▶ _What you are asked to do_: Among the entries below, copy every line that carries the word "crossover".

[Saved data entries]
--

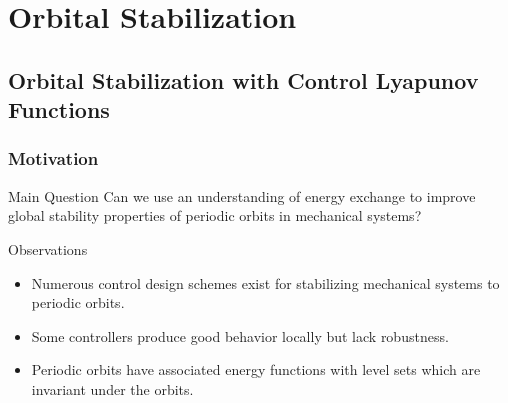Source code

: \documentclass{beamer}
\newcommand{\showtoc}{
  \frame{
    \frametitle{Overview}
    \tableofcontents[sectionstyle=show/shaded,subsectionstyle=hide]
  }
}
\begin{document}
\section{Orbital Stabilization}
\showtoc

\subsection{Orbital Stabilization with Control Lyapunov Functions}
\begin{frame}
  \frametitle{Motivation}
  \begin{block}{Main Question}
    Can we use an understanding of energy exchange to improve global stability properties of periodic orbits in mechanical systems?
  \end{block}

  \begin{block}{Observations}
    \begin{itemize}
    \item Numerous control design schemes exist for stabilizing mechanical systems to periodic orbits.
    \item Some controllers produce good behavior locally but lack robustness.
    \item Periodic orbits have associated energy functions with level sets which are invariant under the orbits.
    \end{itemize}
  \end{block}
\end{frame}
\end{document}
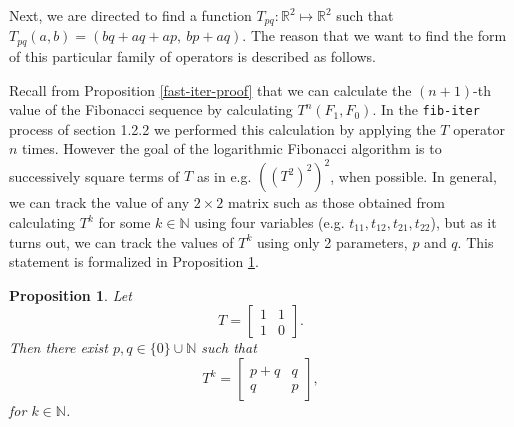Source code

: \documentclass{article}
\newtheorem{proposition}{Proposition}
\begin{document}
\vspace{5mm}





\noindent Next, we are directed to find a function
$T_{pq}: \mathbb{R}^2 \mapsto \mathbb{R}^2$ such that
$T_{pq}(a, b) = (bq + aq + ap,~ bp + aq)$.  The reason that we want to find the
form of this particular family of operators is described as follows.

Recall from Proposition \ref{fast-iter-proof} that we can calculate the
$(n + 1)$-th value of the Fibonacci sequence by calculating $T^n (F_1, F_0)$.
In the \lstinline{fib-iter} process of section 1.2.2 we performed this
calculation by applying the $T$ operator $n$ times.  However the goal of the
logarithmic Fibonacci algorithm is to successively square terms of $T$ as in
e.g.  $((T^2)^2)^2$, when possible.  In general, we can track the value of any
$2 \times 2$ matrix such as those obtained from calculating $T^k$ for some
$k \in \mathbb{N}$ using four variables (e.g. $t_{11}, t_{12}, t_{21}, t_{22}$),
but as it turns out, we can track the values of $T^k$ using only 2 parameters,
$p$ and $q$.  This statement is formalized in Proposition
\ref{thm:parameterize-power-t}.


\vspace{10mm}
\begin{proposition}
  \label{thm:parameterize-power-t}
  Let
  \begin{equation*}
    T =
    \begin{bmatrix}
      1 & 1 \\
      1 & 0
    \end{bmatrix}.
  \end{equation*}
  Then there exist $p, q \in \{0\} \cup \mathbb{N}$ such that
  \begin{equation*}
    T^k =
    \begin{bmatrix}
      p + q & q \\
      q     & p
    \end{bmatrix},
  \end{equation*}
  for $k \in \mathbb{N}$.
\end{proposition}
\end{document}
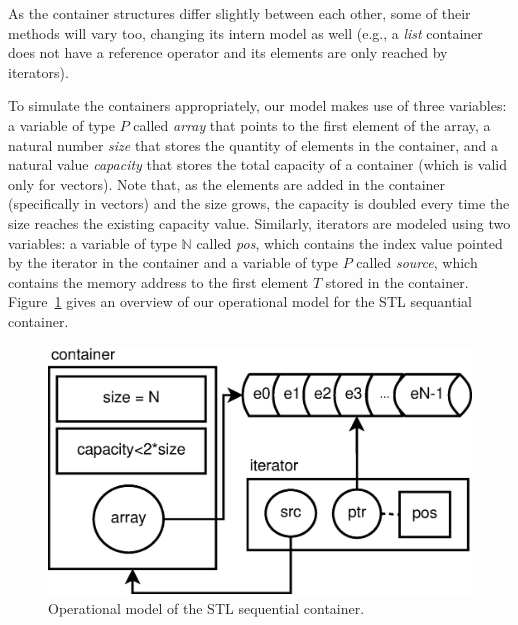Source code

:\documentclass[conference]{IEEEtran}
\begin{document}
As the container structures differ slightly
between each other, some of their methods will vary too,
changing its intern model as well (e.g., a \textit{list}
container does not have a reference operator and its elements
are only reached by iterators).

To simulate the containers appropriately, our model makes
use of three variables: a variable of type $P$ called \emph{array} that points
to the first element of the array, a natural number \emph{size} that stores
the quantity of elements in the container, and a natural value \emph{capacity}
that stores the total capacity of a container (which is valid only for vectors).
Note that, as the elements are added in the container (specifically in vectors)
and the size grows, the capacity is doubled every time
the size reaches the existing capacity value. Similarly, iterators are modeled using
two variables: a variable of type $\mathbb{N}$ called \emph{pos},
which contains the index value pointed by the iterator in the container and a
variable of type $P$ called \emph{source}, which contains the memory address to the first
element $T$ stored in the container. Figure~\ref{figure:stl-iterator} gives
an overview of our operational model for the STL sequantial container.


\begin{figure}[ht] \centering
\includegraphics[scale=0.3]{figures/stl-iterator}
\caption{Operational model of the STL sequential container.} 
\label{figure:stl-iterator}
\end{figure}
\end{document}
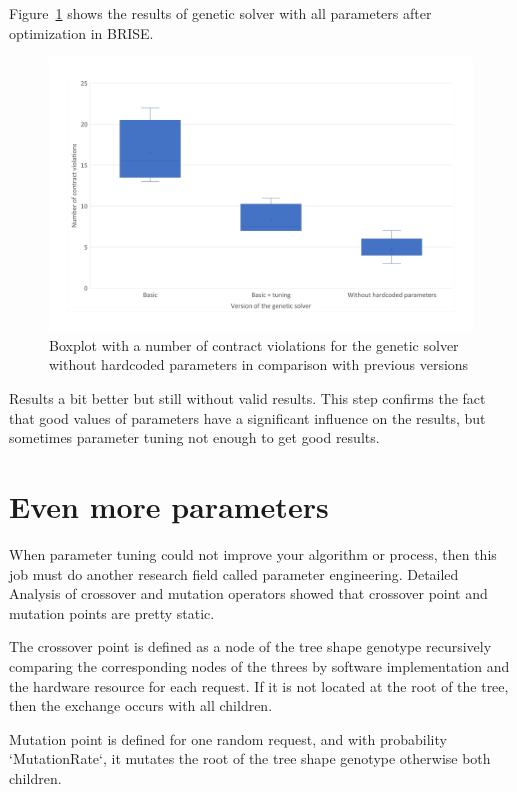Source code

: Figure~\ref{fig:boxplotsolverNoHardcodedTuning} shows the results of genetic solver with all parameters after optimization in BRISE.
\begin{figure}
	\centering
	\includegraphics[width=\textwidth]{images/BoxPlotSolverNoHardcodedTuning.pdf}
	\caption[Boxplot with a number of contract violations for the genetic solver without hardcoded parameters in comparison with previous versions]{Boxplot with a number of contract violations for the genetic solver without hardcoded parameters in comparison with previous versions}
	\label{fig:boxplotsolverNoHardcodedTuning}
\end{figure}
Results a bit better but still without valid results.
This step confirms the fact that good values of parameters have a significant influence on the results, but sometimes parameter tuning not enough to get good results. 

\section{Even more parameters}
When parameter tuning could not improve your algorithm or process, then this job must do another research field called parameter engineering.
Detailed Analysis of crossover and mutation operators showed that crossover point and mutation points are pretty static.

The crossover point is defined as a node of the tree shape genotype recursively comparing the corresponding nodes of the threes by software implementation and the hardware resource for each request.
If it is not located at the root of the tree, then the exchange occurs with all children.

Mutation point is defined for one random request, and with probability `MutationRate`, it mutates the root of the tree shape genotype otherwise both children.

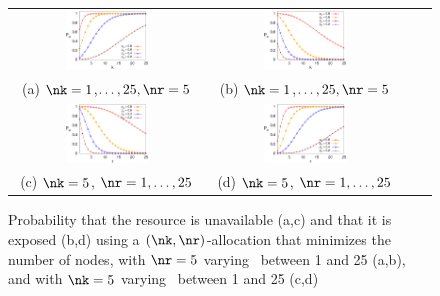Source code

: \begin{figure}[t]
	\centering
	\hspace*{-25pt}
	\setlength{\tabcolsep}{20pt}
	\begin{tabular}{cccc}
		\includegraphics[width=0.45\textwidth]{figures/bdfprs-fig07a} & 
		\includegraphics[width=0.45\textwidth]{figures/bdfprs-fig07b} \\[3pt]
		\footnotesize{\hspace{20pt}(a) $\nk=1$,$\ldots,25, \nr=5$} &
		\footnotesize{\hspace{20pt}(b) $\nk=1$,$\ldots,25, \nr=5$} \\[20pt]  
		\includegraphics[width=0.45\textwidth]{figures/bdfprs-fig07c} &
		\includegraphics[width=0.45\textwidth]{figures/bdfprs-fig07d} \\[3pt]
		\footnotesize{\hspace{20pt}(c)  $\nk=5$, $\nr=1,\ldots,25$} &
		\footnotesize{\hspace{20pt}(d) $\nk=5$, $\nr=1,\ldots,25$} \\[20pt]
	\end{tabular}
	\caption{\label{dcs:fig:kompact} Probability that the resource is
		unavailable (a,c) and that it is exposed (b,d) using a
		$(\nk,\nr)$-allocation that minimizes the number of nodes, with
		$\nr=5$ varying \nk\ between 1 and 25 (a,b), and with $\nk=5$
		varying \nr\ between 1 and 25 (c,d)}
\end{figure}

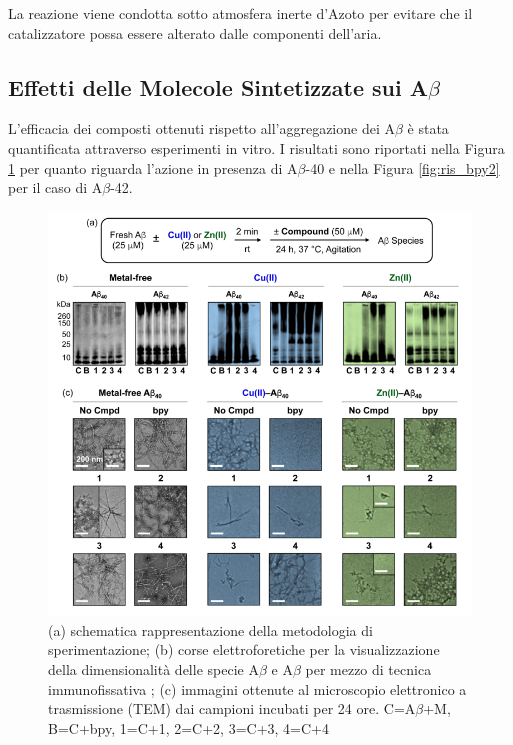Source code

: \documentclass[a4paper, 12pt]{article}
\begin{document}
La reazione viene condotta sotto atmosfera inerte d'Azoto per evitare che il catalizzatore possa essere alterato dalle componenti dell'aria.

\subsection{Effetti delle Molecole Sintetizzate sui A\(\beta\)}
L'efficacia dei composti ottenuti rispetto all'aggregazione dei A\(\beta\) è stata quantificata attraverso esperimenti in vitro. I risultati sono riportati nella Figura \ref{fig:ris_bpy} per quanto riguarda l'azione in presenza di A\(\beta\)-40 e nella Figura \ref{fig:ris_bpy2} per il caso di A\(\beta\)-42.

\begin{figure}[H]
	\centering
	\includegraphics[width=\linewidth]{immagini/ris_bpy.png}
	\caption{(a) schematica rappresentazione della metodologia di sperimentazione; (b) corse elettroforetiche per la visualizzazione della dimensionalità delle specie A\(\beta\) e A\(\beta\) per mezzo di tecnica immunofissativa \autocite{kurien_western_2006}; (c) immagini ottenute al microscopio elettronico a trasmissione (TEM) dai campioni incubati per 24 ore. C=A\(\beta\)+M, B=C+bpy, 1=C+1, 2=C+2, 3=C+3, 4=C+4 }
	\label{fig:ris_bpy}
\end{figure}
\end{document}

--

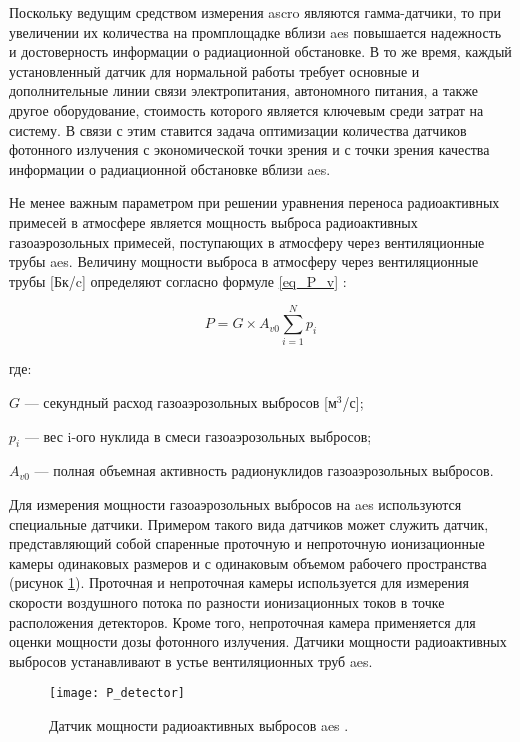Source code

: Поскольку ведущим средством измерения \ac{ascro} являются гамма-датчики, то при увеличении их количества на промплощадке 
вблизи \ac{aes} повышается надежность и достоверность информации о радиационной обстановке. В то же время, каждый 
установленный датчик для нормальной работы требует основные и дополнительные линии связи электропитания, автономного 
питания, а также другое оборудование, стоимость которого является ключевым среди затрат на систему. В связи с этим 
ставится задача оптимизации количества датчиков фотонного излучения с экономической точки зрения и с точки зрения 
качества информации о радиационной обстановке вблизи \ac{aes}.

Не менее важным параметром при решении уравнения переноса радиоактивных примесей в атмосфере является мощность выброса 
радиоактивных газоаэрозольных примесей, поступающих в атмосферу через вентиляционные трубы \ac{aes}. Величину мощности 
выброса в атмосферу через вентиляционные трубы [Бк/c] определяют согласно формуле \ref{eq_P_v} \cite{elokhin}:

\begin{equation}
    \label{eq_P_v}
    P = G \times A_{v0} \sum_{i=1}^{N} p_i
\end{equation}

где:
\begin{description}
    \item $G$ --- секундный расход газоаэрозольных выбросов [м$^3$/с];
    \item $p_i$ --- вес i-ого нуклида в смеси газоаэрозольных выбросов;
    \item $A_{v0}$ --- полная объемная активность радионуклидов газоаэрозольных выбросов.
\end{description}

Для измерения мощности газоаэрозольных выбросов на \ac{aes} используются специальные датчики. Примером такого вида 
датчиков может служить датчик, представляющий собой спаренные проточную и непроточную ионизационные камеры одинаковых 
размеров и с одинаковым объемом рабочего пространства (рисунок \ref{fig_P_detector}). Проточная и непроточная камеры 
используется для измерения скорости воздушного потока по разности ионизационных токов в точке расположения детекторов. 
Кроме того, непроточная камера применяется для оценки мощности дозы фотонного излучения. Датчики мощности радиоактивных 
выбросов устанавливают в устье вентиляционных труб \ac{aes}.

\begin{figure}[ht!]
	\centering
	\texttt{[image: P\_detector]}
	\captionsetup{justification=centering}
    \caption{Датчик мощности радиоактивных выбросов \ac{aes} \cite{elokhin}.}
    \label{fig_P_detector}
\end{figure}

--

▶ _Output_:
Detailed Analysis of crossover and mutation operators showed that crossover point and mutation points are pretty static.
The crossover point is defined as a node of the tree shape genotype recursively comparing the corresponding nodes of the threes by software implementation and the hardware resource for each request.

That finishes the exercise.